Manipulations politiques et juridiques
« Le politologue Peter Beattie a offert une classification rigoureuse des différentes raisons pour lesquelles les gens peuvent critiquer Israël. L’une d’entre elles peut en effet être l’antisémitisme, à savoir le désir de trouver des défauts à l’État juif parce qu’il est juif. Mais ce n’est pas la seule. Il faut aussi mentionner le tiers-mondisme, c’est-à-dire l’aspiration à manifester sa solidarité avec ce qui peut être considéré comme un peuple non occidental plus faible dans sa lutte contre un peuple occidental plus fort. La critique unilatérale d’Israël peut aussi être une question de simple ignorance de la part de gens qui sont mal informés sur ce qui se passe ailleurs dans le monde. On peut ajouter une quatrième raison de critiquer Israël : certaines personnes peuvent ressentir une responsabilité politique particulière à l’égard d’une question spécifique pour des raisons ethniques, confessionnelles ou familiales, ou peut-être simplement en vertu d’un sentiment de type “pas en mon nom” [...] Ces trois dernières motivations – solidarité avec le tiers monde, ignorance, “pas en mon nom” – n’ont rien à voir a priori avec l’antisémitisme. »
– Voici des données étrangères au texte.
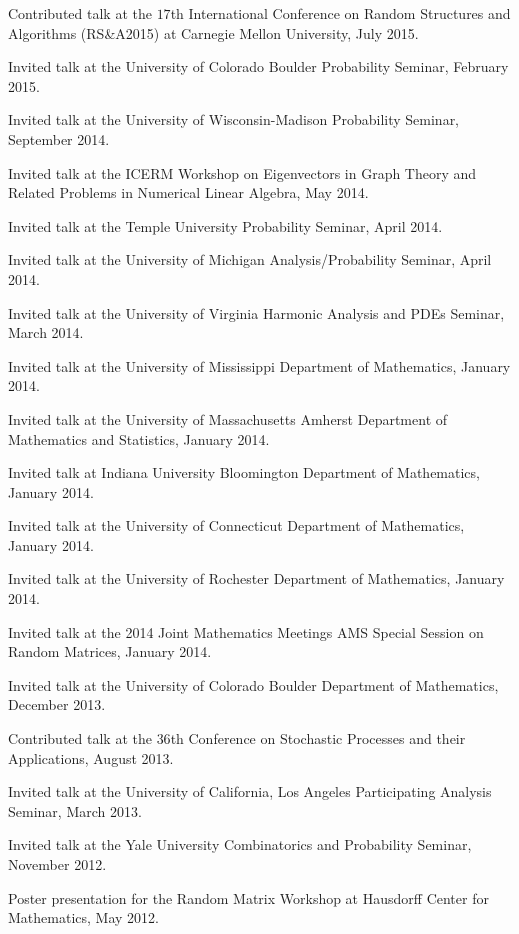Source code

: \documentclass[letterpaper]{article}
\renewenvironment{itemize}{
  \begin{list}{}{
    \setlength{\leftmargin}{1em}
  }
}{
  \end{list}
}
\begin{document}
\begin{itemize}
	\item Contributed talk at the $17$th International Conference on Random Structures and Algorithms (RS\&A2015) at Carnegie Mellon University, July 2015.
	\item Invited talk at the University of Colorado Boulder Probability Seminar, February 2015.  
	\item Invited talk at the University of Wisconsin-Madison Probability Seminar, September 2014.  
	\item Invited talk at the ICERM Workshop on Eigenvectors in Graph Theory and Related Problems in Numerical Linear Algebra, May 2014.
	\item Invited talk at the Temple University Probability Seminar, April 2014.  
	\item Invited talk at the University of Michigan Analysis/Probability Seminar, April 2014.
	\item Invited talk at the University of Virginia Harmonic Analysis and PDEs Seminar, March 2014.	
	\item Invited talk at the University of Mississippi Department of Mathematics, January 2014.
	\item Invited talk at the University of Massachusetts Amherst Department of Mathematics and Statistics, January 2014.
	\item Invited talk at Indiana University Bloomington Department of Mathematics, January 2014.
	\item Invited talk at the University of Connecticut Department of Mathematics, January 2014.
	\item Invited talk at the University of Rochester Department of Mathematics, January 2014.
	\item Invited talk at the 2014 Joint Mathematics Meetings AMS Special Session on Random Matrices, January 2014.
	\item Invited talk at the University of Colorado Boulder Department of Mathematics, December 2013.
	\item Contributed talk at the $36$th Conference on Stochastic Processes and their Applications, August 2013.
	\item Invited talk at the University of California, Los Angeles Participating Analysis Seminar, March 2013.  
	\item Invited talk at the Yale University Combinatorics and Probability Seminar, November 2012.  
	\item Poster presentation for the Random Matrix Workshop at Hausdorff Center for Mathematics, May 2012.

\end{itemize}
\end{document}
Si cette définition imprécise n’avait qu’un usage privé cela n’aurait guère d’importance, mais des organisations pro-israéliennes américaines ont porté l’affaire devant le Congrès, et le projet de loi sur l’antisémitisme adopté en 2023 par la Chambre des représentants des États-Unis exclut explicitement l’utilisation de définitions concurrentes de celles de l’IHRA. On peut donc être condamné par un tribunal américain pour des propos ou des écrits auxquels pourrait s’appliquer cette définition. Pire, à la suite des États-Unis, « plus de quarante gouvernements l’ont approuvée d’une manière ou d’une autre, y compris la quasi-totalité des membres de l’Union européenne, ainsi que trente-quatre États américains et la plupart des provinces canadiennes. Au Royaume-Uni, les universités ont subi des pressions pour adopter cette définition, et la plupart s’y sont pliées sous une forme ou une autre. »
La transposition de cette définition fallacieuse aux domaines pénal, réglementaire et académique menace de façon totalement injustifiée les chercheurs qui étudient les conflits du Moyen-Orient, les défenseurs du peuple palestinien, les fonctionnaires d’organismes internationaux appelés à se prononcer sur ces situations. Elle ajoute à la confusion déjà signalée entre antisionisme et antisémitisme, c’est une entrave à la liberté de pensée et d’expression.
Professeur à Columbia, Mark Mazower a pu observer directement les mouvements étudiants de soutien aux Palestiniens et d’opposition au génocide commis par l’armée israélienne à Gaza : il peut donc réfuter avec assurance les accusations d’antisémitisme proférées par le gouvernement de Trump et par le lobby pro-israélien, dans la continuité du délire « anti-woke ».
Les livres d’Enzo Traverso et de Mark Mazower vont bien plus loin dans l’analyse que je ne saurais le faire ici, je ne saurais trop recommander leur lecture.